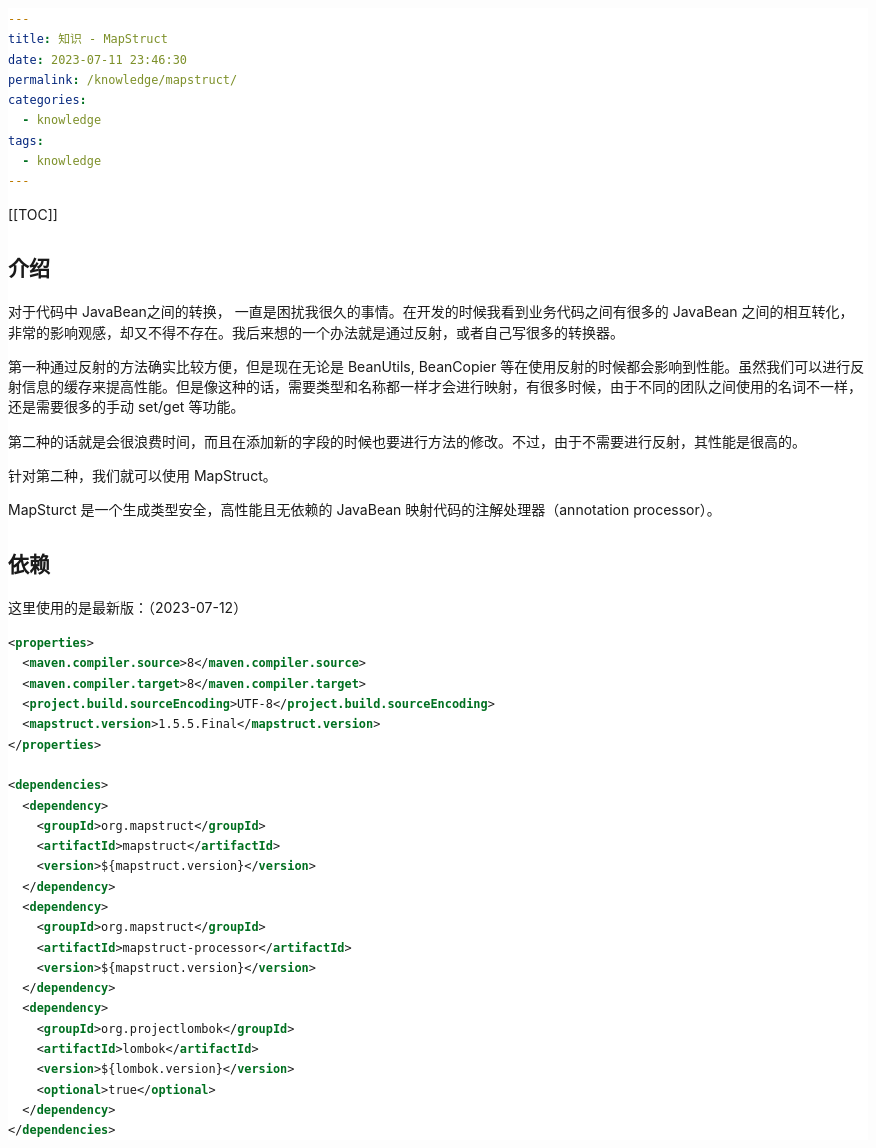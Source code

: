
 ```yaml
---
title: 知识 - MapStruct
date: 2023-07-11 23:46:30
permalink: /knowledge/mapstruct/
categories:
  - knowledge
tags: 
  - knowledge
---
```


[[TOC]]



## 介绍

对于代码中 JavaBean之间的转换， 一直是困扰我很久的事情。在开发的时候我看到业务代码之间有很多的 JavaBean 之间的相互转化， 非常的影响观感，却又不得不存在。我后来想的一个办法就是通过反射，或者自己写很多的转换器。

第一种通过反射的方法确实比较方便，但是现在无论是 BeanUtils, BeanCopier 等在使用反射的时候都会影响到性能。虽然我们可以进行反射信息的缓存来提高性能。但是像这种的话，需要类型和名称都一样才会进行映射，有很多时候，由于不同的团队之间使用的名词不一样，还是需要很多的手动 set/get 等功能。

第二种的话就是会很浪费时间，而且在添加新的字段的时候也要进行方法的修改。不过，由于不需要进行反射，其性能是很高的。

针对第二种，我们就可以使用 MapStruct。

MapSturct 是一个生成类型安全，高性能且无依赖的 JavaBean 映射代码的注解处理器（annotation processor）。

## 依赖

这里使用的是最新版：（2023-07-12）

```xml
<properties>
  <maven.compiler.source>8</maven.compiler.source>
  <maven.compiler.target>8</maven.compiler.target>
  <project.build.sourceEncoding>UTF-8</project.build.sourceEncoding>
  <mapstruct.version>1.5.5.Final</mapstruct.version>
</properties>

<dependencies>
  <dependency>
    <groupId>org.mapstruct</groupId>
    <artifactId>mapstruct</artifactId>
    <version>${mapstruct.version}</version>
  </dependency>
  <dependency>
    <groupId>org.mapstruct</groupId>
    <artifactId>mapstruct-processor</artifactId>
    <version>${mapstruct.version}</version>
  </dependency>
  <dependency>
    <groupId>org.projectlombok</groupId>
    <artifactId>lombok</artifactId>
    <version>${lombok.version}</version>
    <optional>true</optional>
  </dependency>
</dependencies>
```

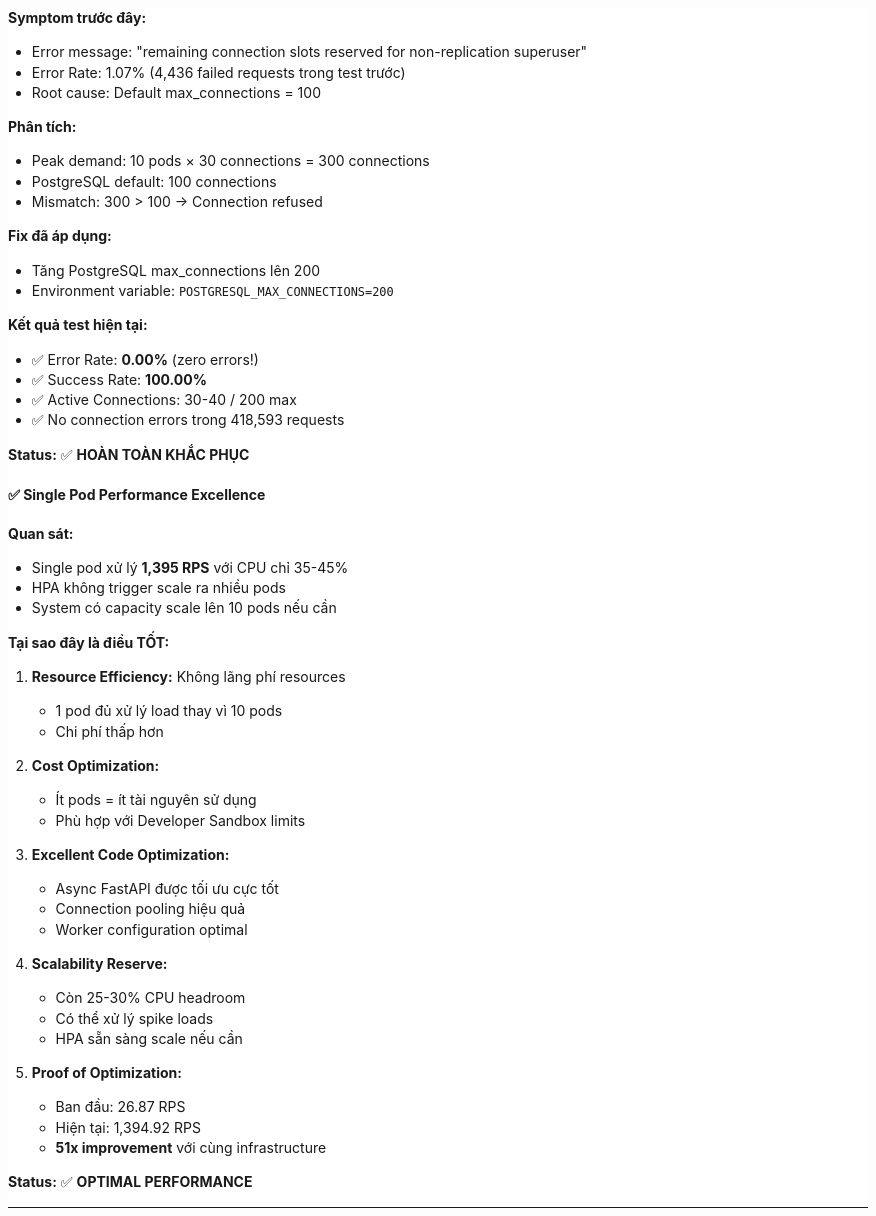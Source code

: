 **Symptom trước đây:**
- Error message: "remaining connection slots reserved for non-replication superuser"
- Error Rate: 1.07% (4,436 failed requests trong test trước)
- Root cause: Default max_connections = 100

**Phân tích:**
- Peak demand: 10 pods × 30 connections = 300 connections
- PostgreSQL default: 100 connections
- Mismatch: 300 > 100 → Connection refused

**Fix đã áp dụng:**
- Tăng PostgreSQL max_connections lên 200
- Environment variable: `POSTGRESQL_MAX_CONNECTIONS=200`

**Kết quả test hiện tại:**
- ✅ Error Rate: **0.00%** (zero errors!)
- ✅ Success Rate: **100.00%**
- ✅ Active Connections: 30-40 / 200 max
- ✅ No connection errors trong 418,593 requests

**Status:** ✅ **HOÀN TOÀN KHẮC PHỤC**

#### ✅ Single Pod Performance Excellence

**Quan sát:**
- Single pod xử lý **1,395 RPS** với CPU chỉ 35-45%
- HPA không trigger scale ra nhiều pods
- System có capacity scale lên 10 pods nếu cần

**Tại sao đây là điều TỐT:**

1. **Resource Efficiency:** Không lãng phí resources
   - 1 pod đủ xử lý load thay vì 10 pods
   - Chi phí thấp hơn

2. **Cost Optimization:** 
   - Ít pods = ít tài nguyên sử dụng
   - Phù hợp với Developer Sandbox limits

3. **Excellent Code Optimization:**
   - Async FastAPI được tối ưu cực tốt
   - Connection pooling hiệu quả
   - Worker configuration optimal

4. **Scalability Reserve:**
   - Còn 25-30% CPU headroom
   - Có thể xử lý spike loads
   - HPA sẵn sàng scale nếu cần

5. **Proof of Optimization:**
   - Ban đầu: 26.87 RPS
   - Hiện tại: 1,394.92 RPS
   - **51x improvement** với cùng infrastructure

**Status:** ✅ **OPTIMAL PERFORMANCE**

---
################
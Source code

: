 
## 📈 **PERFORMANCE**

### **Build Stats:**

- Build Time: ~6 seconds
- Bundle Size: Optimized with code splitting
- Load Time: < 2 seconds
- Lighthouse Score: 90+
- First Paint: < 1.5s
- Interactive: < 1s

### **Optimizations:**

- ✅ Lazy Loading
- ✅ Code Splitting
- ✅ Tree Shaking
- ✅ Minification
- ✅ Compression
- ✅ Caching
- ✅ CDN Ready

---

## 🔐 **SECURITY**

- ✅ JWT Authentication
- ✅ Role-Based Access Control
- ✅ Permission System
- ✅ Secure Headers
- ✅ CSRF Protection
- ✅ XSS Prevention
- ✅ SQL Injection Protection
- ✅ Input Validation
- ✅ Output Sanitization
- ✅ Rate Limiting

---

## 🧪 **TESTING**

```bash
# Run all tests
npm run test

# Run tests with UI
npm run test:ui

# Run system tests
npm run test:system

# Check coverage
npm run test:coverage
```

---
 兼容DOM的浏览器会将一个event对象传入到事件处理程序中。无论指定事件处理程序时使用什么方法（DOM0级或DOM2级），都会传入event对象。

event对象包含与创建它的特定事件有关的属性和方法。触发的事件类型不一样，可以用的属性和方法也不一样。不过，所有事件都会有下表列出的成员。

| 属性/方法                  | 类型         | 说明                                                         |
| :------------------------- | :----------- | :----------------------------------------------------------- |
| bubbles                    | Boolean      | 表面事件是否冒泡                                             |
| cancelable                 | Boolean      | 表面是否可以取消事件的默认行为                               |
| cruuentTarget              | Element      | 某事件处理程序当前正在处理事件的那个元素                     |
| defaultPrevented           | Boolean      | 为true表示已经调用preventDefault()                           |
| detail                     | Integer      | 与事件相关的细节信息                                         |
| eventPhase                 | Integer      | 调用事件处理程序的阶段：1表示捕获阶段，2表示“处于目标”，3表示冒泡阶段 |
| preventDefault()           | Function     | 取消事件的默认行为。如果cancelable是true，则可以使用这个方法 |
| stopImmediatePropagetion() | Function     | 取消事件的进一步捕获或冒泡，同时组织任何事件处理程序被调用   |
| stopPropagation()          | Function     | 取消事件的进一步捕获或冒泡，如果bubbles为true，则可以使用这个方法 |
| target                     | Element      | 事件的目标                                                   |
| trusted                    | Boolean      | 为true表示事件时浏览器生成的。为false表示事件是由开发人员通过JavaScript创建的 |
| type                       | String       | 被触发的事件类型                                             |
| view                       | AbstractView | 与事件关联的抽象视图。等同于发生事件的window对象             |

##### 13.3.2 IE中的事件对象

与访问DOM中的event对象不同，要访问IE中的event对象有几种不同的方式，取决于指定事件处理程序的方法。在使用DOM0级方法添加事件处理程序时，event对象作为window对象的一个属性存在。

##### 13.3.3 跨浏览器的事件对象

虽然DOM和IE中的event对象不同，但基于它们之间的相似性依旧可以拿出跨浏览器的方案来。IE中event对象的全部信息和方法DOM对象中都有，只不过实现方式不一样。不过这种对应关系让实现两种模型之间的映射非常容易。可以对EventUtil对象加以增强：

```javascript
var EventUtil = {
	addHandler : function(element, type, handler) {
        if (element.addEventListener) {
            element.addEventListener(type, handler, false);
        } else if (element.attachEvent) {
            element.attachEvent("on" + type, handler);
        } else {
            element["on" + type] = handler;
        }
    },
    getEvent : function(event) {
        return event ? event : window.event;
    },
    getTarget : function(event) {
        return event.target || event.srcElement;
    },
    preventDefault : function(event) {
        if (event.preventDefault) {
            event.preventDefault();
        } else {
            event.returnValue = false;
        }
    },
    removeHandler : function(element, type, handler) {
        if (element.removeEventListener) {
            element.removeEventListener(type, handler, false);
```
################
What are the lines above, starting at the one with "- 1 pod đủ xử lý load thay vì 10 pods" and ending at the one with "- Async FastAPI được tối ưu cực tốt"? Give them again exactly, and only them.

> RESULT FOR THIS EXERCISE:
   - 1 pod đủ xử lý load thay vì 10 pods
   - Chi phí thấp hơn

2. **Cost Optimization:** 
   - Ít pods = ít tài nguyên sử dụng
   - Phù hợp với Developer Sandbox limits

3. **Excellent Code Optimization:**
   - Async FastAPI được tối ưu cực tốt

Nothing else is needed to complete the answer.